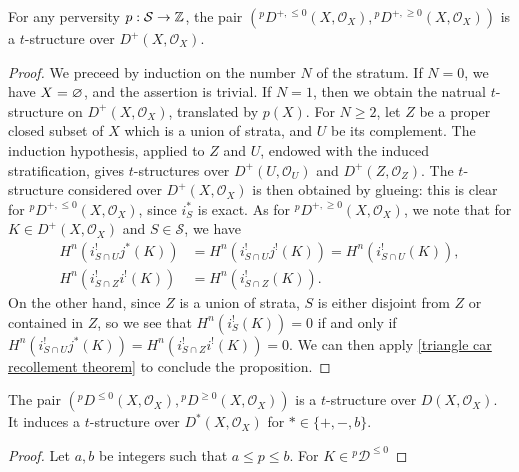 \begin{proposition}\label{triangle cat perverse t-structure}
For any perversity $p:\mathcal{S}\to\mathbb{Z}$, the pair $({^pD^{+,\leq 0}}(X,\mathscr{O}_X),{^pD^{+,\geq 0}}(X,\mathscr{O}_X))$ is a $t$-structure over $D^+(X,\mathscr{O}_X)$.
\end{proposition}
\begin{proof}
We preceed by induction on the number $N$ of the stratum. If $N=0$, we have $X=\varnothing$, and the assertion is trivial. If $N=1$, then we obtain the natrual $t$-structure on $D^+(X,\mathscr{O}_X)$, translated by $p(X)$. For $N\geq 2$, let $Z$ be a proper closed subset of $X$ which is a union of strata, and $U$ be its complement. The induction hypothesis, applied to $Z$ and $U$, endowed with the induced stratification, gives $t$-structures over $D^+(U,\mathscr{O}_U)$ and $D^+(Z,\mathscr{O}_Z)$. The $t$-structure considered over $D^+(X,\mathscr{O}_X)$ is then obtained by glueing: this is clear for ${^pD^{+,\leq 0}}(X,\mathscr{O}_X)$, since $i_S^*$ is exact. As for ${^pD^{+,\geq 0}}(X,\mathscr{O}_X)$, we note that for $K\in D^+(X,\mathscr{O}_X)$ and $S\in\mathcal{S}$, we have
\begin{align*}
H^n(i_{S\cap U}^!j^*(K))&=H^n(i_{S\cap U}^!j^!(K))=H^n(i_{S\cap U}^!(K)),\\
H^n(i_{S\cap Z}^!i^!(K))&=H^n(i_{S\cap Z}^!(K)).
\end{align*}
On the other hand, since $Z$ is a union of strata, $S$ is either disjoint from $Z$ or contained in $Z$, so we see that $H^n(i_S^!(K))=0$ if and only if $H^n(i_{S\cap U}^!j^*(K))=H^n(i_{S\cap Z}^!i^!(K))=0$. We can then apply \cref{triangle car recollement theorem} to conclude the proposition.
\end{proof}

\begin{corollary}
The pair $({^pD^{\leq 0}}(X,\mathscr{O}_X),{^pD^{\geq 0}}(X,\mathscr{O}_X))$ is a $t$-structure over $D(X,\mathscr{O}_X)$. It induces a $t$-structure over $D^*(X,\mathscr{O}_X)$ for $*\in\{+,-,b\}$.
\end{corollary}
\begin{proof}
Let $a,b$ be integers such that $a\leq p\leq b$. For $K\in {^p\mathcal{D}^{\leq 0}}$
\end{proof}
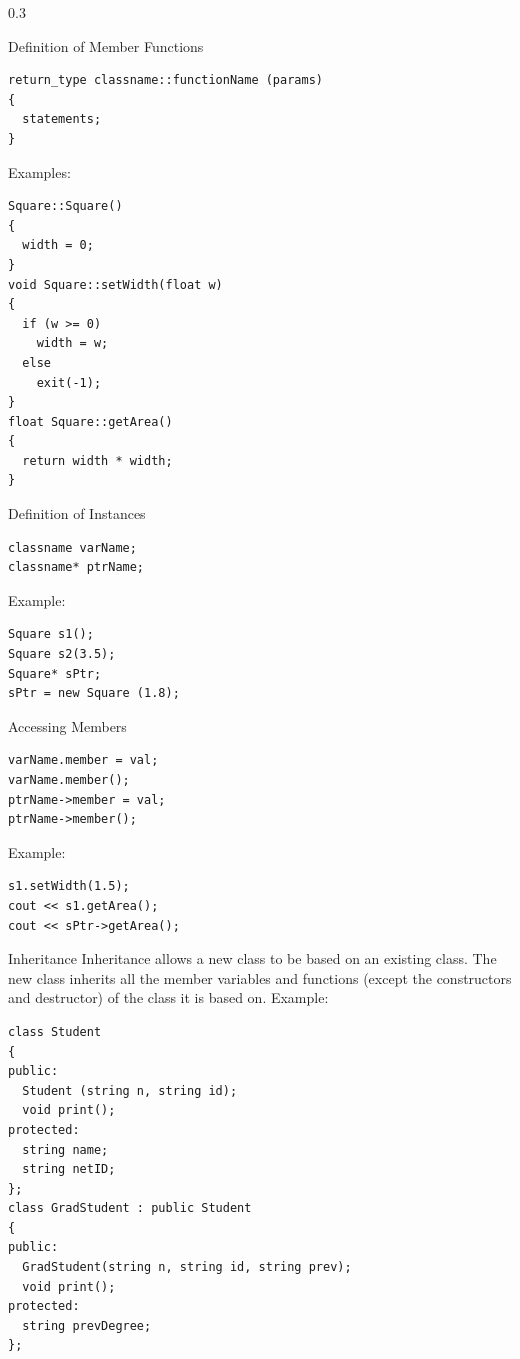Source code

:\documentclass[final]{beamer}
\begin{document}
\begin{frame}[t,fragile]
\begin{columns}[t,totalwidth=0.95\paperwidth, colsep=0.05\paperwidth]
\begin{column}{0.3\paperwidth}
\begin{block}{Definition of Member Functions}
\begin{lstlisting}
return_type classname::functionName (params)
{
  statements;
}
\end{lstlisting}
Examples:
\begin{lstlisting}
Square::Square()
{
  width = 0;
}
void Square::setWidth(float w)
{
  if (w >= 0)
    width = w;
  else
    exit(-1);
}
float Square::getArea()
{
  return width * width;
}
\end{lstlisting}
\end{block}

\begin{block}{Definition of Instances}
\begin{lstlisting}
classname varName;
classname* ptrName;
\end{lstlisting}
Example:
\begin{lstlisting}
Square s1();
Square s2(3.5);
Square* sPtr;
sPtr = new Square (1.8);
\end{lstlisting}
\end{block}

\begin{block}{Accessing Members}
\begin{lstlisting}
varName.member = val;
varName.member();
ptrName->member = val;
ptrName->member();
\end{lstlisting}
Example:
\begin{lstlisting}
s1.setWidth(1.5);
cout << s1.getArea();
cout << sPtr->getArea();
\end{lstlisting}
\end{block}

\begin{block}{Inheritance}
Inheritance allows a new class to be based on an existing class. The new class inherits all the member variables and functions (except the constructors and destructor) of the class it is based on.
Example:
\begin{lstlisting}
class Student
{
public:
  Student (string n, string id);
  void print();
protected:
  string name;
  string netID;
};
class GradStudent : public Student
{
public:
  GradStudent(string n, string id, string prev);
  void print();
protected:
  string prevDegree;
};
\end{lstlisting}
\end{block}


\end{column}
\end{columns}
\end{frame}
\end{document}
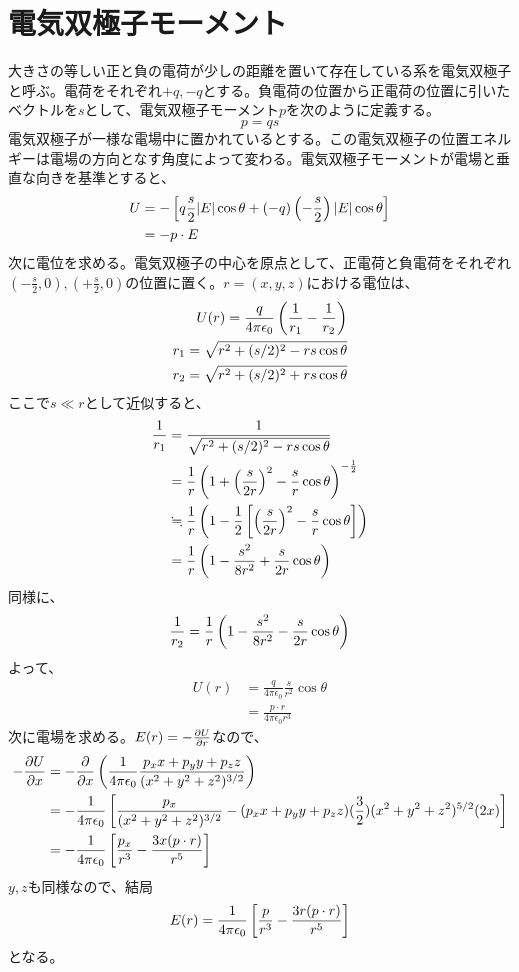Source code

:     \section{電気双極子モーメント}
        大きさの等しい正と負の電荷が少しの距離を置いて存在している系を電気双極子と呼ぶ。電荷をそれぞれ$+q,-q$とする。負電荷の位置から正電荷の位置に引いたベクトルを$s$として、電気双極子モーメント$p$を次のように定義する。
            \[p = qs\]
        電気双極子が一様な電場中に置かれているとする。この電気双極子の位置エネルギーは電場の方向となす角度によって変わる。電気双極子モーメントが電場と垂直な向きを基準とすると、
        \begin{align*}
            U &= -\llr{q\frac{s}{2}|E|\cos\theta +
            (-q)\lr{-\frac{s}{2}}|E|\cos\theta}\\
            &= -p\cdot E
        \end{align*}
        次に電位を求める。電気双極子の中心を原点として、正電荷と負電荷をそれぞれ$(-\frac{s}{2},0),(+\frac{s}{2},0)$の位置に置く。$r = (x,y,z)$における電位は、
        \begin{align*}
            U(r) = \frac{q}{4\pi\epsilon_0}\lr{\rec{r_1} - \rec{r_2}}\\
            r_1 = \sqrt{r^2 + (s/2)^2 - rs\cos\theta}\\
            r_2 = \sqrt{r^2 + (s/2)^2 + rs\cos\theta}
        \end{align*}
        ここで$s \ll r$として近似すると、
        \begin{align*}
            \rec{r_1} &= \rec{\sqrt{r^2 + (s/2)^2 - rs\cos\theta}}\\
            &= \rec{r}\lr{1 + \lr{\frac{s}{2r}}^2
                - \frac{s}{r}\cos\theta}^{-\rec{2}}\\
            &\fallingdotseq \rec{r}\lr{1 - \rec{2}
                \llr{\lr{\frac{s}{2r}}^2 - \frac{s}{r}\cos\theta}}\\
            &= \rec{r}\lr{1 - \frac{s^2}{8r^2} + \frac{s}{2r}\cos\theta}
        \end{align*}
        同様に、
            \[\rec{r_2} =\rec{r}
            \lr{1 - \frac{s^2}{8r^2} - \frac{s}{2r}\cos\theta}\]
        よって、
        \begin{align*}
            U(r) &= \frac{q}{4\pi\epsilon_0}\frac{s}{r^2}\cos\theta\\
            &= \frac{p\cdot r}{4\pi\epsilon_0r^3}
        \end{align*}
        次に電場を求める。$E(r) = -\pd[U]{r}$なので、
        \begin{align*}
            -\pd[U]{x} &= -\pd{x}\lr{\rec{4\pi\epsilon_0}\frac{p_x x + p_y y + p_z z}{(x^2+y^2+z^2)^{3/2}}}\\
            &= -\rec{4\pi\epsilon_0}\llr{\frac{p_x}{(x^2 + y^2 + z^2)^{3/2}} - (p_x x + p_y y + p_z z)(\frac{3}{2})(x^2 + y^2 + z^2)^{5/2}(2x)}\\
            &= -\rec{4\pi\epsilon_0}\llr{\frac{p_x}{r^3} - \frac{3x(p\cdot r)}{r^5}}
        \end{align*}
        $y,z$も同様なので、結局
            \[E(r) = \rec{4\pi\epsilon_0}\llr{\frac{p}{r^3} - \frac{3r(p\cdot r)}{r^5}}\]
        となる。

● **TASK**: Among the lines above, find those holding the word "sPtr" and state how many there are, number only.

● **WRITTEN RESPONSE**: 3